The State Department is working on its second environmental impact statement after controversy discredited an earlier version and after TransCanada submitted a revised pipeline route to avoid more of the ecologically sensitive parts of Nebraska and more, but not all, of the enormous Ogallala Aquifer.
“I can promise our friends in Canada that all the appropriate effort is being put into trying to get this done effectively and rapidly,” Kerry added. “And my hope is that before long, that analysis will be available, and then my work begins.”
The current draft environmental-impact statement said, among other things, that the pipeline would have limited climate impact because oil from Canada’s tar sands, which require more energy to tap and therefore emit more greenhouse gases, would reach U.S. refineries anyway via railroads.
The amount of oil being transported by rail has soared. The Association of American Railroads reported that in 2013 the number of carloads of petroleum and petroleum products jumped 31 percent over the previous year.
But there has been a spate of railroad accidents involving oil shipments in the past few weeks, including the Monday derailment of seven cars from a CSX train that was crossing a rail bridge to the Philadelphia Energy Solutions refinery, partly owned by the Carlyle Group. The accident closed down the Schuylkill Expressway. CSX said that it has removed one oil-tank car and that it needed to transfer oil from five others. An additional car was carrying sand, a safety measure to put some distance between hazardous cargo and the locomotive.
No oil was spilled, but the incident frightened local residents and officials. A collection of environmental groups said the oil trains were putting lives at risk in an urban area that includes a hospital and university buildings. Iris Marie Bloom, director of Protecting Our Waters, a Philadelphia-based grass-roots nonprofit group, said she lives “just blocks” away and called the accident “truly terrifying.” She said the rail shipments were “oil bomb trains.”

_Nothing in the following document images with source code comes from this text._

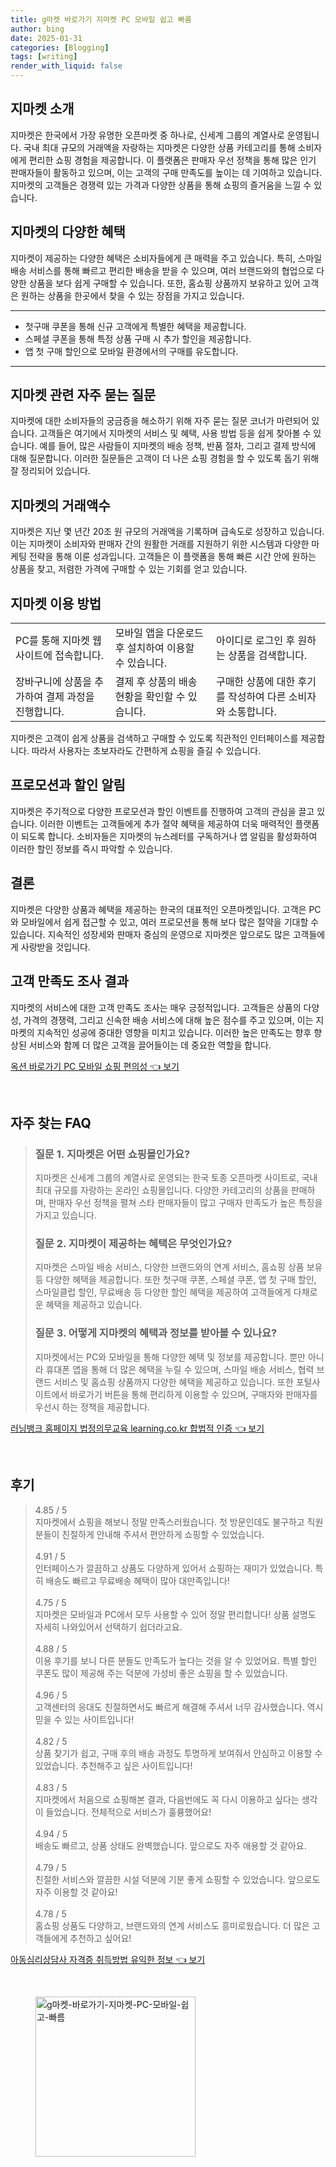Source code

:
 ```yaml
---
title: g마켓 바로가기 지마켓 PC 모바일 쉽고 빠름
author: bing
date: 2025-01-31
categories: [Blogging]
tags: [writing]
render_with_liquid: false
---
```



<h2 id='지마켓_소개'>지마켓 소개</h2>

<p>지마켓은 한국에서 가장 유명한 오픈마켓 중 하나로, 신세계 그룹의 계열사로 운영됩니다. 국내 최대 규모의 거래액을 자랑하는 지마켓은 다양한 상품 카테고리를 통해 소비자에게 편리한 쇼핑 경험을 제공합니다. 이 플랫폼은 판매자 우선 정책을 통해 많은 인기 판매자들이 활동하고 있으며, 이는 고객의 구매 만족도를 높이는 데 기여하고 있습니다. 지마켓의 고객들은 경쟁력 있는 가격과 다양한 상품을 통해 쇼핑의 즐거움을 느낄 수 있습니다.</p>

<h2 id='지마켓의_혜택'>지마켓의 다양한 혜택</h2>

<p>지마켓이 제공하는 다양한 혜택은 소비자들에게 큰 매력을 주고 있습니다. 특히, 스마일 배송 서비스를 통해 빠르고 편리한 배송을 받을 수 있으며, 여러 브랜드와의 협업으로 다양한 상품을 보다 쉽게 구매할 수 있습니다. 또한, 홈쇼핑 상품까지 보유하고 있어 고객은 원하는 상품을 한곳에서 찾을 수 있는 장점을 가지고 있습니다.</p>

<hr />

<ul>
    <li>첫구매 쿠폰을 통해 신규 고객에게 특별한 혜택을 제공합니다.</li>
    <li>스페셜 쿠폰을 통해 특정 상품 구매 시 추가 할인을 제공합니다.</li>
    <li>앱 첫 구매 할인으로 모바일 환경에서의 구매를 유도합니다.</li>
</ul>

<hr />

<h2 id='자주_묻는_질문'>지마켓 관련 자주 묻는 질문</h2>

<p>지마켓에 대한 소비자들의 궁금증을 해소하기 위해 자주 묻는 질문 코너가 마련되어 있습니다. 고객들은 여기에서 지마켓의 서비스 및 혜택, 사용 방법 등을 쉽게 찾아볼 수 있습니다. 예를 들어, 많은 사람들이 지마켓의 배송 정책, 반품 절차, 그리고 결제 방식에 대해 질문합니다. 이러한 질문들은 고객이 더 나은 쇼핑 경험을 할 수 있도록 돕기 위해 잘 정리되어 있습니다.</p>

<h2 id='거래_액수'>지마켓의 거래액수</h2>

<p>지마켓은 지난 몇 년간 20조 원 규모의 거래액을 기록하며 급속도로 성장하고 있습니다. 이는 지마켓이 소비자와 판매자 간의 원활한 거래를 지원하기 위한 시스템과 다양한 마케팅 전략을 통해 이룬 성과입니다. 고객들은 이 플랫폼을 통해 빠른 시간 안에 원하는 상품을 찾고, 저렴한 가격에 구매할 수 있는 기회를 얻고 있습니다.</p>

<h2 id='지마켓_이용_방법'>지마켓 이용 방법</h2>

<table>
    <tr>
        <td>PC를 통해 지마켓 웹사이트에 접속합니다.</td>
        <td>모바일 앱을 다운로드 후 설치하여 이용할 수 있습니다.</td>
        <td>아이디로 로그인 후 원하는 상품을 검색합니다.</td>
    </tr>
    <tr>
        <td>장바구니에 상품을 추가하여 결제 과정을 진행합니다.</td>
        <td>결제 후 상품의 배송 현황을 확인할 수 있습니다.</td>
        <td>구매한 상품에 대한 후기를 작성하여 다른 소비자와 소통합니다.</td>
    </tr>
</table>

<p>지마켓은 고객이 쉽게 상품을 검색하고 구매할 수 있도록 직관적인 인터페이스를 제공합니다. 따라서 사용자는 초보자라도 간편하게 쇼핑을 즐길 수 있습니다.</p>

<h2 id='프로모션_알림'>프로모션과 할인 알림</h2>

<p>지마켓은 주기적으로 다양한 프로모션과 할인 이벤트를 진행하여 고객의 관심을 끌고 있습니다. 이러한 이벤트는 고객들에게 추가 절약 혜택을 제공하여 더욱 매력적인 플랫폼이 되도록 합니다. 소비자들은 지마켓의 뉴스레터를 구독하거나 앱 알림을 활성화하여 이러한 할인 정보를 즉시 파악할 수 있습니다.</p>

<h2 id='결론'>결론</h2>

<p>지마켓은 다양한 상품과 혜택을 제공하는 한국의 대표적인 오픈마켓입니다. 고객은 PC와 모바일에서 쉽게 접근할 수 있고, 여러 프로모션을 통해 보다 많은 절약을 기대할 수 있습니다. 지속적인 성장세와 판매자 중심의 운영으로 지마켓은 앞으로도 많은 고객들에게 사랑받을 것입니다.</p>

<h2 id='고객_만족도'>고객 만족도 조사 결과</h2>

<p>지마켓의 서비스에 대한 고객 만족도 조사는 매우 긍정적입니다. 고객들은 상품의 다양성, 가격의 경쟁력, 그리고 신속한 배송 서비스에 대해 높은 점수를 주고 있으며, 이는 지마켓의 지속적인 성공에 중대한 영향을 미치고 있습니다. 이러한 높은 만족도는 향후 향상된 서비스와 함께 더 많은 고객을 끌어들이는 데 중요한 역할을 합니다.</p>


<p><a class="click-button" title="옥션 바로가기 PC 모바일 쇼핑 편의성" href="https://greenforu.github.io/posts/%EC%98%A5%EC%85%98-%EB%B0%94%EB%A1%9C%EA%B0%80%EA%B8%B0-PC-%EB%AA%A8%EB%B0%94%EC%9D%BC-%EC%87%BC%ED%95%91-%ED%8E%B8%EC%9D%98%EC%84%B1/" rel="dofollow">옥션 바로가기 PC 모바일 쇼핑 편의성 👈 보기</a></p><br>
<h2 id='자주_찾는_FAQ'>자주 찾는 FAQ</h2>
<div itemscope="" itemtype="https://schema.org/FAQPage"> 
<blockquote> 
<div itemscope="" itemprop="mainEntity" itemtype="https://schema.org/Question"> 
<h3 itemprop="name">질문 1. 지마켓은 어떤 쇼핑몰인가요?</h3> 
<div itemscope="" itemprop="acceptedAnswer" itemtype="https://schema.org/Answer"> 
<span itemprop="text"> 
<p>지마켓은 신세계 그룹의 계열사로 운영되는 한국 토종 오픈마켓 사이트로, 국내 최대 규모를 자랑하는 온라인 쇼핑몰입니다. 다양한 카테고리의 상품을 판매하며, 판매자 우선 정책을 펼쳐 스타 판매자들이 많고 구매자 만족도가 높은 특징을 가지고 있습니다.</p> 
</span> 
</div> 
</div> 

<div itemscope="" itemprop="mainEntity" itemtype="https://schema.org/Question"> 
<h3 itemprop="name">질문 2. 지마켓이 제공하는 혜택은 무엇인가요?</h3> 
<div itemscope="" itemprop="acceptedAnswer" itemtype="https://schema.org/Answer"> 
<span itemprop="text"> 
<p>지마켓은 스마일 배송 서비스, 다양한 브랜드와의 연계 서비스, 홈쇼핑 상품 보유 등 다양한 혜택을 제공합니다. 또한 첫구매 쿠폰, 스페셜 쿠폰, 앱 첫 구매 할인, 스마일클럽 할인, 무료배송 등 다양한 할인 혜택을 제공하여 고객들에게 다채로운 혜택을 제공하고 있습니다.</p> 
</span> 
</div> 
</div> 

<div itemscope="" itemprop="mainEntity" itemtype="https://schema.org/Question"> 
<h3 itemprop="name">질문 3. 어떻게 지마켓의 혜택과 정보를 받아볼 수 있나요?</h3> 
<div itemscope="" itemprop="acceptedAnswer" itemtype="https://schema.org/Answer"> 
<span itemprop="text"> 
<p>지마켓에서는 PC와 모바일을 통해 다양한 혜택 및 정보를 제공합니다. 뿐만 아니라 휴대폰 앱을 통해 더 많은 혜택을 누릴 수 있으며, 스마일 배송 서비스, 협력 브랜드 서비스 및 홈쇼핑 상품까지 다양한 혜택을 제공하고 있습니다. 또한 포털사이트에서 바로가기 버튼을 통해 편리하게 이용할 수 있으며, 구매자와 판매자를 우선시 하는 정책을 제공합니다.</p> 
</span> 
</div> 
</div> 

</blockquote> 
</div>
<p><a class="click-button" title="러닝뱅크 홈페이지 법정의무교육 learning.co.kr 합법적 인증" href="https://greenforu.github.io/posts/%EB%9F%AC%EB%8B%9D%EB%B1%85%ED%81%AC-%ED%99%88%ED%8E%98%EC%9D%B4%EC%A7%80-%EB%B2%95%EC%A0%95%EC%9D%98%EB%AC%B4%EA%B5%90%EC%9C%A1-learning.co.kr-%ED%95%A9%EB%B2%95%EC%A0%81-%EC%9D%B8%EC%A6%9D/" rel="dofollow">러닝뱅크 홈페이지 법정의무교육 learning.co.kr 합법적 인증 👈 보기</a></p><br>
<h2 id='후기'>후기</h2>
<div itemscope itemtype="https://schema.org/Product">
  <blockquote>
  <div itemprop="review" itemscope itemtype="https://schema.org/Review">
      <div itemprop="reviewRating" itemscope itemtype="https://schema.org/Rating"> <span itemprop="ratingValue">4.85</span> / <span itemprop="bestRating">5</span> </div>
      <span itemprop="reviewBody">지마켓에서 쇼핑을 해보니 정말 만족스러웠습니다. 첫 방문인데도 불구하고 직원분들이 친절하게 안내해 주셔서 편안하게 쇼핑할 수 있었습니다.</span>
  </div>
  <br>
  <div itemprop="review" itemscope itemtype="https://schema.org/Review">
      <div itemprop="reviewRating" itemscope itemtype="https://schema.org/Rating"> <span itemprop="ratingValue">4.91</span> / <span itemprop="bestRating">5</span> </div>
      <span itemprop="reviewBody">인터페이스가 깔끔하고 상품도 다양하게 있어서 쇼핑하는 재미가 있었습니다. 특히 배송도 빠르고 무료배송 혜택이 많아 대만족입니다!</span>
  </div>
  <br>
  <div itemprop="review" itemscope itemtype="https://schema.org/Review">
      <div itemprop="reviewRating" itemscope itemtype="https://schema.org/Rating"> <span itemprop="ratingValue">4.75</span> / <span itemprop="bestRating">5</span> </div>
      <span itemprop="reviewBody">지마켓은 모바일과 PC에서 모두 사용할 수 있어 정말 편리합니다! 상품 설명도 자세히 나와있어서 선택하기 쉽더라고요.</span>
  </div>
  <br>
  <div itemprop="review" itemscope itemtype="https://schema.org/Review">
      <div itemprop="reviewRating" itemscope itemtype="https://schema.org/Rating"> <span itemprop="ratingValue">4.88</span> / <span itemprop="bestRating">5</span> </div>
      <span itemprop="reviewBody">이용 후기를 보니 다른 분들도 만족도가 높다는 것을 알 수 있었어요. 특별 할인 쿠폰도 많이 제공해 주는 덕분에 가성비 좋은 쇼핑을 할 수 있었습니다.</span>
  </div>
  <br>
  <div itemprop="review" itemscope itemtype="https://schema.org/Review">
      <div itemprop="reviewRating" itemscope itemtype="https://schema.org/Rating"> <span itemprop="ratingValue">4.96</span> / <span itemprop="bestRating">5</span> </div>
      <span itemprop="reviewBody">고객센터의 응대도 친절하면서도 빠르게 해결해 주셔서 너무 감사했습니다. 역시 믿을 수 있는 사이트입니다!</span>
  </div>
  <br>
  <div itemprop="review" itemscope itemtype="https://schema.org/Review">
      <div itemprop="reviewRating" itemscope itemtype="https://schema.org/Rating"> <span itemprop="ratingValue">4.82</span> / <span itemprop="bestRating">5</span> </div>
      <span itemprop="reviewBody">상품 찾기가 쉽고, 구매 후의 배송 과정도 투명하게 보여줘서 안심하고 이용할 수 있었습니다. 추천해주고 싶은 사이트입니다!</span>
  </div>
  <br>
  <div itemprop="review" itemscope itemtype="https://schema.org/Review">
      <div itemprop="reviewRating" itemscope itemtype="https://schema.org/Rating"> <span itemprop="ratingValue">4.83</span> / <span itemprop="bestRating">5</span> </div>
      <span itemprop="reviewBody">지마켓에서 처음으로 쇼핑해본 결과, 다음번에도 꼭 다시 이용하고 싶다는 생각이 들었습니다. 전체적으로 서비스가 훌륭했어요!</span>
  </div>
  <br>
  <div itemprop="review" itemscope itemtype="https://schema.org/Review">
      <div itemprop="reviewRating" itemscope itemtype="https://schema.org/Rating"> <span itemprop="ratingValue">4.94</span> / <span itemprop="bestRating">5</span> </div>
      <span itemprop="reviewBody">배송도 빠르고, 상품 상태도 완벽했습니다. 앞으로도 자주 애용할 것 같아요.</span>
  </div>
  <br>
  <div itemprop="review" itemscope itemtype="https://schema.org/Review">
      <div itemprop="reviewRating" itemscope itemtype="https://schema.org/Rating"> <span itemprop="ratingValue">4.79</span> / <span itemprop="bestRating">5</span> </div>
      <span itemprop="reviewBody">친절한 서비스와 깔끔한 시설 덕분에 기분 좋게 쇼핑할 수 있었습니다. 앞으로도 자주 이용할 것 같아요!</span>
  </div>
  <br>
  <div itemprop="review" itemscope itemtype="https://schema.org/Review">
      <div itemprop="reviewRating" itemscope itemtype="https://schema.org/Rating"> <span itemprop="ratingValue">4.78</span> / <span itemprop="bestRating">5</span> </div>
      <span itemprop="reviewBody">홈쇼핑 상품도 다양하고, 브랜드와의 연계 서비스도 흥미로웠습니다. 더 많은 고객들에게 추천하고 싶어요!</span>
  </div>
  </blockquote>
</div>
<p><a class="click-button" title="아동심리상담사 자격증 취득방법 유익한 정보" href="https://greenforu.github.io/posts/%EC%95%84%EB%8F%99%EC%8B%AC%EB%A6%AC%EC%83%81%EB%8B%B4%EC%82%AC-%EC%9E%90%EA%B2%A9%EC%A6%9D-%EC%B7%A8%EB%93%9D%EB%B0%A9%EB%B2%95-%EC%9C%A0%EC%9D%B5%ED%95%9C-%EC%A0%95%EB%B3%B4/" rel="dofollow">아동심리상담사 자격증 취득방법 유익한 정보 👈 보기</a></p><br>
<figure class="image"><img src="https://greenforu.github.io/assets/img/thumbnail/g마켓-바로가기-지마켓-PC-모바일-쉽고-빠름.webp" alt="g마켓-바로가기-지마켓-PC-모바일-쉽고-빠름" width="256" height="256"></figure>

Other accidents have happened in recent months involving railroad shipments of oil. In July, an accident in Lac-Megantic, Quebec, killed 47 people. On Dec. 30, an oil train spilled 400,000 gallons and caught fire after hitting a derailed train near Casselton, N.D. And on Jan. 7, a derailment in the Canadian province of New Brunswick near Maine triggered a fire and forced the evacuation of about 150 residents.
On Thursday, Transportation Secretary Anthony Foxx met with top railroad executives to discuss ways to cut the risk of accidents.
“Obviously all of us can and must do better,” said CSX spokesman Gary Sease.